• PROVIDED RECORDS
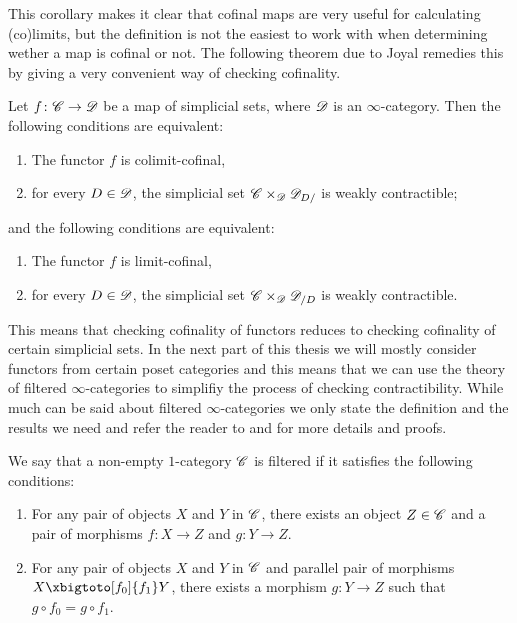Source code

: \documentclass[../../thesis.tex]{subfiles}
\begin{document}
This corollary makes it clear that cofinal maps are very useful for calculating (co)limits, but the definition is not the easiest to work with when determining wether a map is cofinal or not.
The following theorem due to Joyal remedies this by giving a very convenient way of checking cofinality.
\begin{theorem}{\cite[\href{https://kerodon.net/tag/02NY}{Theorem 02NY}]{kerodon}\label{superlemma}}
    Let \(f\colon \mathscr{C} \to \mathscr{D}\) be a map of simplicial sets, where $\mathscr{D}$ is an $\infty$-category.
    Then the following conditions are equivalent:
    \begin{enumerate}
        \item The functor $f$ is colimit-cofinal,
        \item for every $D\in \mathscr{D}$, the simplicial set $\mathscr{C}\times_{\mathscr{D}} \mathscr{D}_{D/}$ is weakly contractible;
    \end{enumerate}
    and the following conditions are equivalent:
    \begin{enumerate}
        \item The functor $f$ is limit-cofinal,
        \item for every $D\in \mathscr{D}$, the simplicial set $\mathscr{C}\times_{\mathscr{D}} \mathscr{D}_{/D}$ is weakly contractible.
    \end{enumerate}
\end{theorem}
This means that checking cofinality of functors reduces to checking cofinality of certain simplicial sets.
In the next part of this thesis we will mostly consider functors from certain poset categories and this means that we can use the theory of filtered $\infty$-categories to simplifiy the process of checking contractibility.
While much can be said about filtered $\infty$-categories we only state the definition and the results we need and refer the reader to \cite[\href{https://kerodon.net/tag/02P8}{Subsection 02P8}]{kerodon} and \cite[Section 5.3.1]{HTT} for more details and proofs.
\begin{definition}
    We say that a non-empty $1$-category $\mathscr{C}$ is filtered if it satisfies the following conditions:
    \begin{enumerate}
        \item For any pair of objects $X$ and $Y$ in $\mathscr{C}$, there exists an object $Z \in \mathscr{C}$ and a pair of morphisms $f \colon X\to Z$ and $g \colon Y\to Z$.
        \item For any pair of objects $X$ and $Y$ in $\mathscr{C}$ and parallel pair of morphisms $X \xbigtoto[f_0]{f_1} Y$, there exists a morphism $g \colon Y \to Z$ such that $g \circ f_0 = g \circ f_1$.
    \end{enumerate}
\end{definition}
\end{document}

• EXERCISE GOAL
Only the line containing "and $g \colon Y\to Z$." and the lines after it, through the end of the data, should be copied, exactly as they are.

• ANSWER AREA
        \item For any pair of objects $X$ and $Y$ in $\mathscr{C}$, there exists an object $Z \in \mathscr{C}$ and a pair of morphisms $f \colon X\to Z$ and $g \colon Y\to Z$.
        \item For any pair of objects $X$ and $Y$ in $\mathscr{C}$ and parallel pair of morphisms $X \xbigtoto[f_0]{f_1} Y$, there exists a morphism $g \colon Y \to Z$ such that $g \circ f_0 = g \circ f_1$.
    \end{enumerate}
\end{definition}
\end{document}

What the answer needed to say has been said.